With critically panned films such as “Lady in the Water,” “The Happening,” “The Last Airbender” and “After Earth,” fans of film and Shyamalan’s earlier work are wondering if there is any more magic left in him to make another good movie. It’s safe to say that “The Visit” gives hope for the future of Shyamalan’s career.
What stands out in “The Visit” compared to his other movies is the small budget of $5 million dollars. The decision to go smaller rather than take on a big blockbuster possibly took pressure off his shoulders and made him more comfortable.
The plot is straightforward and not difficult whatsoever. When a single mother sends her two children to meet their grandparents for the first time after a past disagreement, the children choose to document the visit for their mother. What the kids find out is their grandparents may not be as normal as they thought.
The decision to document the visit presented the opportunity for a found footage-style horror film. The found footage aspect was strong for the most part. There were a couple of moments that make you think “why are they still holding the camera?” but it wasn’t so distracting that it took you out of the film completely.
The film stars Olivia DeJonge (“The Sisterhood of the Night”), Ed Oxenbould (“Alexander and the Terrible, Horrible, No Good, Very Bad Day”), Kathryn Hahn (“We’re the Millers”), Deanna Dunagan (“Have a Little Faith”) and Peter McRobbie (“Lincoln”). While it’s a relatively small and unrecognizable cast besides Kathryn Hahn, the acting was surprisingly satisfying.
Child actors can go either horribly wrong or shockingly well Thankfully, it was the latter. The standout was Oxenbould, who portrays the younger brother, Tyler Jamison. Oxenbould provides most of the film’s comic relief with inadequate rapping skills. The chemistry with his sister felt natural and realistic. The love and care they had for one another was genuine and didn’t feel fake.
DeJonge played older sister Rebecca Jamison, who is inspired to become a filmmaker. She is documenting the whole trip to her grandparents not only for her mother, but for herself, so she can develop her skills. She acted more like an adult for her age. The vocabulary she used was sharp and unexpected. She also had a vast knowledge on how to work a camera and what shots to use for certain purposes. She was very resourceful and capable of handling herself.
The grandparents, Doris (Dunagan) and John Jamison (McRobbie), were creepy at times, especially in a sequence that featured Doris, Rebecca and Tyler playing hide-and-seek in a crawl space. The unsettling behavior by Doris captured eeriness and anxiety in tight spaces.
The tones of comedy and horror mixed consistently and never detracted from the other. Even in the most tense moments there was a good sample of comedy which added more levity to the scenes. Shyamalan’s direction was reminiscent of his old work with a simple plot and few characters to focus on. There were typical Shyamalan trademarks for fans of his work.

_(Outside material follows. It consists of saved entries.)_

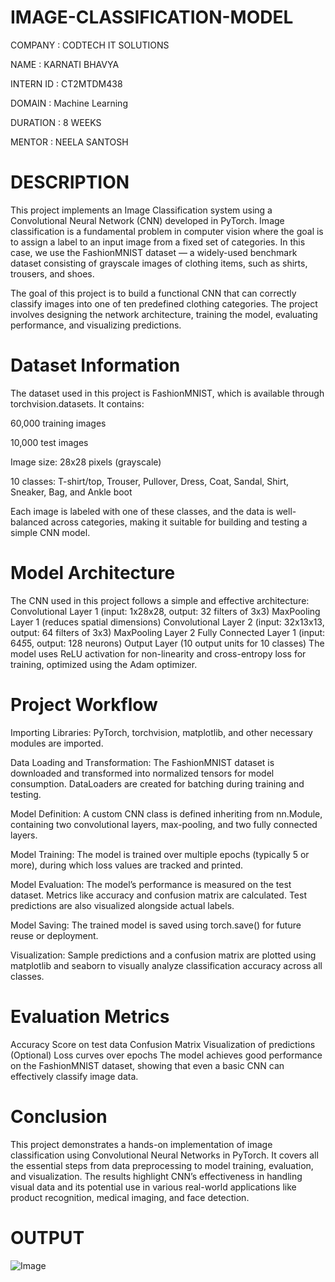 # IMAGE-CLASSIFICATION-MODEL
COMPANY : CODTECH IT SOLUTIONS

NAME : KARNATI BHAVYA

INTERN ID : CT2MTDM438

DOMAIN : Machine Learning

DURATION : 8 WEEKS

MENTOR : NEELA SANTOSH
# DESCRIPTION
This project implements an Image Classification system using a Convolutional Neural Network (CNN) developed in PyTorch. Image classification is a fundamental problem in computer vision where the goal is to assign a label to an input image from a fixed set of categories. In this case, we use the FashionMNIST dataset — a widely-used benchmark dataset consisting of grayscale images of clothing items, such as shirts, trousers, and shoes.

The goal of this project is to build a functional CNN that can correctly classify images into one of ten predefined clothing categories. The project involves designing the network architecture, training the model, evaluating performance, and visualizing predictions.

# Dataset Information
The dataset used in this project is FashionMNIST, which is available through torchvision.datasets. It contains:

60,000 training images

10,000 test images

Image size: 28x28 pixels (grayscale)

10 classes: T-shirt/top, Trouser, Pullover, Dress, Coat, Sandal, Shirt, Sneaker, Bag, and Ankle boot

Each image is labeled with one of these classes, and the data is well-balanced across categories, making it suitable for building and testing a simple CNN model.

# Model Architecture
The CNN used in this project follows a simple and effective architecture:
Convolutional Layer 1 (input: 1x28x28, output: 32 filters of 3x3)
MaxPooling Layer 1 (reduces spatial dimensions)
Convolutional Layer 2 (input: 32x13x13, output: 64 filters of 3x3)
MaxPooling Layer 2
Fully Connected Layer 1 (input: 64*5*5, output: 128 neurons)
Output Layer (10 output units for 10 classes)
The model uses ReLU activation for non-linearity and cross-entropy loss for training, optimized using the Adam optimizer.

# Project Workflow
Importing Libraries:
PyTorch, torchvision, matplotlib, and other necessary modules are imported.

Data Loading and Transformation:
The FashionMNIST dataset is downloaded and transformed into normalized tensors for model consumption. DataLoaders are created for batching during training and testing.

Model Definition:
A custom CNN class is defined inheriting from nn.Module, containing two convolutional layers, max-pooling, and two fully connected layers.

Model Training:
The model is trained over multiple epochs (typically 5 or more), during which loss values are tracked and printed.

Model Evaluation:
The model’s performance is measured on the test dataset. Metrics like accuracy and confusion matrix are calculated. Test predictions are also visualized alongside actual labels.

Model Saving:
The trained model is saved using torch.save() for future reuse or deployment.

Visualization:
Sample predictions and a confusion matrix are plotted using matplotlib and seaborn to visually analyze classification accuracy across all classes.

# Evaluation Metrics
Accuracy Score on test data
Confusion Matrix
Visualization of predictions
(Optional) Loss curves over epochs
The model achieves good performance on the FashionMNIST dataset, showing that even a basic CNN can effectively classify image data.

# Conclusion
This project demonstrates a hands-on implementation of image classification using Convolutional Neural Networks in PyTorch. It covers all the essential steps from data preprocessing to model training, evaluation, and visualization. The results highlight CNN’s effectiveness in handling visual data and its potential use in various real-world applications like product recognition, medical imaging, and face detection.

# OUTPUT

![Image](https://github.com/user-attachments/assets/eeed7074-ea14-4bd2-9f37-22ce6f7d8f72)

The cinematography was shot beautifully and clearly.
“The Visit” is a surprisingly good small film that breathes new life into a seemingly dead career. There is nothing new to offer with a movie like this but it does enough to be engaging and entertaining to notice any glaring mistakes. The story was crafted well with good performances from lesser known actors. Hopefully Shyamalan continues on this path and works his way back up to bigger movies or stay put in the smaller ones. The smaller ones seem to be more for him.